Aim of the exercise: Search the listing below for the word "maven" and return each line that contains it.
>>>>
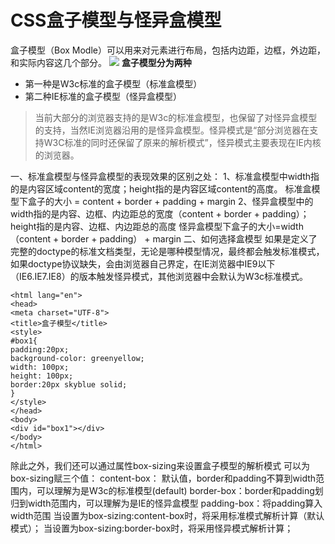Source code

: # CSS盒子模型与怪异盒模型
盒子模型（Box Modle）可以用来对元素进行布局，包括内边距，边框，外边距，和实际内容这几个部分。
![](https://img2018.cnblogs.com/blog/1691302/201907/1691302-20190716102838609-184623210.jpg)
**盒子模型分为两种** 
* 第一种是W3c标准的盒子模型（标准盒模型）
* 第二种IE标准的盒子模型（怪异盒模型）

> 当前大部分的浏览器支持的是W3c的标准盒模型，也保留了对怪异盒模型的支持，当然IE浏览器沿用的是怪异盒模型。怪异模式是“部分浏览器在支持W3C标准的同时还保留了原来的解析模式”，怪异模式主要表现在IE内核的浏览器。

 一、标准盒模型与怪异盒模型的表现效果的区别之处：
1、标准盒模型中width指的是内容区域content的宽度；height指的是内容区域content的高度。
标准盒模型下盒子的大小  = content + border + padding + margin
 2、怪异盒模型中的width指的是内容、边框、内边距总的宽度（content + border + padding）；height指的是内容、边框、内边距总的高度
怪异盒模型下盒子的大小=width（content + border + padding） + margin
 二、如何选择盒模型
如果是定义了完整的doctype的标准文档类型，无论是哪种模型情况，最终都会触发标准模式，
如果doctype协议缺失，会由浏览器自己界定，在IE浏览器中IE9以下（IE6.IE7.IE8）的版本触发怪异模式，其他浏览器中会默认为W3c标准模式。
```<!DOCTYPE html>
<html lang="en">
<head>
<meta charset="UTF-8">
<title>盒子模型</title>
<style>
#box1{
padding:20px;
background-color: greenyellow;
width: 100px;
height: 100px;
border:20px skyblue solid;
}
</style>
</head>
<body>
<div id="box1"></div>
</body>
</html>
```
除此之外，我们还可以通过属性box-sizing来设置盒子模型的解析模式
可以为box-sizing赋三个值：
content-box： 默认值，border和padding不算到width范围内，可以理解为是W3c的标准模型(default)
border-box：border和padding划归到width范围内，可以理解为是IE的怪异盒模型
padding-box：将padding算入width范围
当设置为box-sizing:content-box时，将采用标准模式解析计算（默认模式）；
当设置为box-sizing:border-box时，将采用怪异模式解析计算；


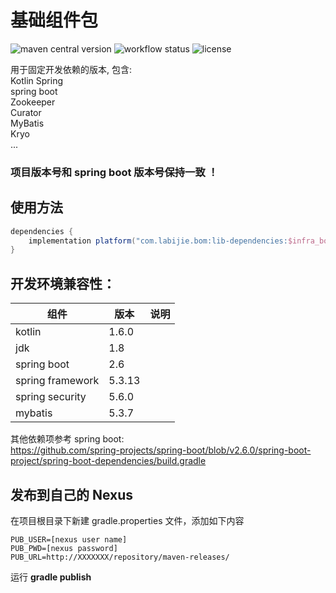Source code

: # 基础组件包

![maven central version](https://img.shields.io/maven-central/v/com.labijie.bom/lib-dependencies?style=flat-square)
![workflow status](https://img.shields.io/github/workflow/status/hongque-pro/infra-bom/Gradle%20Build%20And%20Release?label=CI%20publish&style=flat-square)
![license](https://img.shields.io/github/license/hongque-pro/infra-bom?style=flat-square)

用于固定开发依赖的版本, 包含:   
Kotlin
Spring    
spring boot    
Zookeeper    
Curator    
MyBatis    
Kryo    
...

### 项目版本号和 spring boot 版本号保持一致 ！

## 使用方法
```groovy
dependencies {
    implementation platform("com.labijie.bom:lib-dependencies:$infra_bom_version")
}
```


## 开发环境兼容性：

|组件|版本|说明|
|--------|--------|--------|
|   kotlin    |     1.6.0   |           |
|   jdk    |      1.8   |           |
|   spring boot    |      2.6    |           |
|   spring framework    |     5.3.13   |           |
|   spring security    |     5.6.0   |           |
|   mybatis    |      5.3.7    |           |

其他依赖项参考 spring boot:   
https://github.com/spring-projects/spring-boot/blob/v2.6.0/spring-boot-project/spring-boot-dependencies/build.gradle   

## 发布到自己的 Nexus

在项目根目录下新建 gradle.properties 文件，添加如下内容

```text
PUB_USER=[nexus user name]
PUB_PWD=[nexus password]
PUB_URL=http://XXXXXXX/repository/maven-releases/
```
运行  **gradle publish**
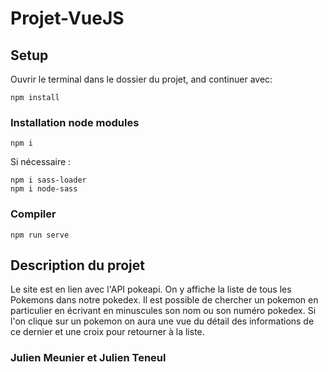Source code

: # Projet-VueJS

## Setup

Ouvrir le terminal dans le dossier du projet, and continuer avec:

```
npm install
```

### Installation node modules

```
npm i
```
Si nécessaire :
```
npm i sass-loader
npm i node-sass
```

### Compiler
```
npm run serve
```

## Description du projet

Le site est en lien avec l'API pokeapi. On y affiche la liste de tous les Pokemons dans notre pokedex. Il est possible de chercher un pokemon en particulier en écrivant en minuscules son nom ou son numéro pokedex. Si l'on clique sur un pokemon on aura une vue du détail des informations de ce dernier et une croix pour retourner à la liste.


### Julien Meunier et Julien Teneul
<<<<
Answer space:
![maven central version](https://img.shields.io/maven-central/v/com.labijie.bom/lib-dependencies?style=flat-square)
PUB_URL=http://XXXXXXX/repository/maven-releases/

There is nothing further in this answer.